Saturday, April 23, 2011

Michigan Fascism: Snyder's new law claims its first victims


We have heard it time and time again…conservatives complaining about government being too big.  It seems to me that they only want a small government when it suits their agenda.  It is no secret that conservatives seek an enormous government when it comes to social issues, but a new trend in conservative states seems to be showing a movement towards a more massive, almost tyrannical, government...states like Pennsylvania and Governor Tom Corbett’s newly found Marcellus Shale Committee and states like Governor Rick Snyder’s Michigan.
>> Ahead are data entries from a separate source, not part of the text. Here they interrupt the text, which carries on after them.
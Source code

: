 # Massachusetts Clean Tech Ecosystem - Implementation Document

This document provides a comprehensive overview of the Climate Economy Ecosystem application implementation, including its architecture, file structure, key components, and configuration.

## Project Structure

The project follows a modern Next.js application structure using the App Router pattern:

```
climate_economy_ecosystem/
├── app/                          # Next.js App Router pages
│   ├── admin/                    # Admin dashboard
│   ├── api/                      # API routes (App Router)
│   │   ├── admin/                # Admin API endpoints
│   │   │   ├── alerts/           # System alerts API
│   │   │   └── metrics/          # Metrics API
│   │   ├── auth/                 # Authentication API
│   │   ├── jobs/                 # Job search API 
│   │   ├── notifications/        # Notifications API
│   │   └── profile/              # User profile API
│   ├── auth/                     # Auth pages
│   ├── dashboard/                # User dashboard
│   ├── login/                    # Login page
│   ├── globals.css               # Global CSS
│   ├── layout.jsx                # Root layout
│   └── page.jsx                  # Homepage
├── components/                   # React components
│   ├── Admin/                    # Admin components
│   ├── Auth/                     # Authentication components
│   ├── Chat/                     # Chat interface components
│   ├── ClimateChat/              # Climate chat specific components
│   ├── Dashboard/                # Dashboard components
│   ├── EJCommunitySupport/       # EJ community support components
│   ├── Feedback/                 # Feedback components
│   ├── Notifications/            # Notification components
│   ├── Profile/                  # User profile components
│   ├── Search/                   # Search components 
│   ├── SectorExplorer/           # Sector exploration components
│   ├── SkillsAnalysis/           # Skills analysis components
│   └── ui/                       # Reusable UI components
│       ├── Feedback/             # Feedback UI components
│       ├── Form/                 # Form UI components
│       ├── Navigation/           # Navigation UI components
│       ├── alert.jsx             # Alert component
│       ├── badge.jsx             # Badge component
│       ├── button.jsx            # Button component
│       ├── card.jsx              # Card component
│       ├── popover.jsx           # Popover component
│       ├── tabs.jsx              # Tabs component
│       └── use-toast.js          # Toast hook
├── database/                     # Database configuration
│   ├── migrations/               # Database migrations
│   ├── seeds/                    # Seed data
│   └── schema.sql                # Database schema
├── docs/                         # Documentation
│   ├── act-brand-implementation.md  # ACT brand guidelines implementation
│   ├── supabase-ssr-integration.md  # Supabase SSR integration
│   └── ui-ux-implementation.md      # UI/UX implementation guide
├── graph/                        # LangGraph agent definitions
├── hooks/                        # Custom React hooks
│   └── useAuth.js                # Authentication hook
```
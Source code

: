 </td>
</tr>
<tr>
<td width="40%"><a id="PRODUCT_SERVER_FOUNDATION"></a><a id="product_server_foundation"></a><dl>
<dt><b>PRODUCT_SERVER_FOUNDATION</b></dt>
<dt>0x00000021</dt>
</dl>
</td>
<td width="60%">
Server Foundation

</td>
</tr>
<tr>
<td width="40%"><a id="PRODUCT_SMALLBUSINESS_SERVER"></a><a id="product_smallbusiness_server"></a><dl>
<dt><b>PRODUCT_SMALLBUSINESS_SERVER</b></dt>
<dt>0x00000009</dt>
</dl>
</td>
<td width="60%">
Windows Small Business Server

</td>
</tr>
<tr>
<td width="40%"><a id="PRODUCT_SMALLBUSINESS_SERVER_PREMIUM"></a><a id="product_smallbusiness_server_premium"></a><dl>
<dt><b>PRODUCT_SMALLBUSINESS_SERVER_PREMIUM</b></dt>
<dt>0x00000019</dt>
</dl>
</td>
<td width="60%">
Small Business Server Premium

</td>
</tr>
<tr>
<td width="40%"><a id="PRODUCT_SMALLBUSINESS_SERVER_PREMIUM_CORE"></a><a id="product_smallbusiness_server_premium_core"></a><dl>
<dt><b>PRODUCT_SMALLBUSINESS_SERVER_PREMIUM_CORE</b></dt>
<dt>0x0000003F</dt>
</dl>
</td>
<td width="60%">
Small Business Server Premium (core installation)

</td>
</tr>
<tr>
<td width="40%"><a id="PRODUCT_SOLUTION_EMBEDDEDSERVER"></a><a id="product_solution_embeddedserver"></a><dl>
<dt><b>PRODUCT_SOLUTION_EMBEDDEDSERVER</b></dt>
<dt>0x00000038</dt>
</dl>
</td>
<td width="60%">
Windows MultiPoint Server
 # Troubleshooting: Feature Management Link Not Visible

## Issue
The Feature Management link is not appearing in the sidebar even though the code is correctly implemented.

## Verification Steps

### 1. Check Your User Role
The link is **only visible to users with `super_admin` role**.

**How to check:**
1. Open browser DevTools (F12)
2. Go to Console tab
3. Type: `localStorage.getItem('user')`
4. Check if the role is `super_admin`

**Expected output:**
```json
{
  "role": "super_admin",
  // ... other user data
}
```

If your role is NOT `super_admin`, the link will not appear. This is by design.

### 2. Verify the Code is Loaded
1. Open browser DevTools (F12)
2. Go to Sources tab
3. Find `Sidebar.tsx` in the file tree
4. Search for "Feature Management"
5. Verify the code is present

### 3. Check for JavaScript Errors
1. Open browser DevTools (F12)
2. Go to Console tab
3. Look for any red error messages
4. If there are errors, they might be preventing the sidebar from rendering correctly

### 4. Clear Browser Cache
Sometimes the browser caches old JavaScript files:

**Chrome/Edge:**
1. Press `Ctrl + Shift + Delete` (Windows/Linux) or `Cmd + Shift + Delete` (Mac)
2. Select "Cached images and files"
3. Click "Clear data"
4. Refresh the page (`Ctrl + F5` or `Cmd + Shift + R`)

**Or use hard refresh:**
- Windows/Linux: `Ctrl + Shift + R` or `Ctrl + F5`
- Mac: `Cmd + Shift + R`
Recently, Snyder signed a new bill into law which gives federal emergency managers even more power than they previously had.  The law essentially enables Snyder to appoint a federal emergency manager to districts that are in financial distress.  These managers are able to go into a city and completely and unilaterally dissolve any elected official’s power and gives them complete control over a town.  In the original house version of this bill, there were even provisions in the language that enabled corporations to become these managers. 

Could you imagine a company like Pepsi coming in and completely dissolving all the power of the officials your town elected?  Maybe your town would be renamed Pepsiville.  If you wanted a new stop sign put in, you could ask the board of directors.

Thankfully, this version of the bill did not pass, but that does not mean that the law is not highly unconstitutional.  Snyder can appoint anyone he wants as a manager, and his cronies could be coming to a town near you.

Benton Harbor is one such town under attack.  Benton Harbor is home to the Catherine Ferguson Academy.  Catherine Ferguson was a slave that spent most of her life mentoring and looking after kids.  The academy is located in Detroit and helps pregnant girls and girls with kids graduate.  The program also guarantees college placement if you graduate and has a graduation success rate of 90%.

Mrs. Asenath Andrews, the school’s principal, has little resources to work with and is charged with finding the funding for the $20K a year it takes to educate a student.  She accomplishes this by having the students farm to make the money required to keep the school open.  She makes getting accepted to college a requirement of graduation.  Mrs. Andrews stated that if the student graduates, she would hunt down a school to accept them and find the money so that they may go.

Recently, Benton Harbor was overtaken by one of Snyder's emergency managers.  The mayor and the mayor’s commission was stripped of all its power, and the votes of the town’s residents were nullified by one of Snyder’s men, Robert Bobb.

According to the Detroit News’ Nolan Finley,  Bobb was supposed to leave his position at the end of this term.  According to Finley, Bobb was frustrated that Detroit could still elect a school board.  After finding out about the newly found power in the new law, when asked if he would consider retaining his position, he stated, “I’d be willing to consider an offer from the governor.  I’m not lobbying for the job, but I do drool when I think of the pace of change we could achieve under the new law.”

Drooling over power, eh?  Surely sounds like a conservative reaction to me.

Bobb wanted to close this school down before, but teachers and students protested, and the school remained open.  However, with the newly expanded unilateral power of the new law, Bobb decided to try and shut-down the academy again.  He also gave layoff notices to many of the teachers in the Detroit school system. 

Again, students decided to protest.  During their spring break, the students decided to have a sit-in at their beloved academy.  While the girls were protesting, police officers came and arrested them.  They then blared their sirens to drown out the students cries of protest.

The Kalamazoo Gazette asked “what’s worse for Benton Harbor:  a financial manager with dictatorial powers or an utterly dysfunctional city government?"

Rachel Maddow asked her audience “dictator or dysfunction?”  She then stated that there is no such thing as choice for them.  There was no longer an option to elect their town officials, and that their only “hope…is that the dictator is benevolent.”

Is this how we solve our problems now?  Is the democratic process losing its appeal to the public, or is this just a result of power hungry governors?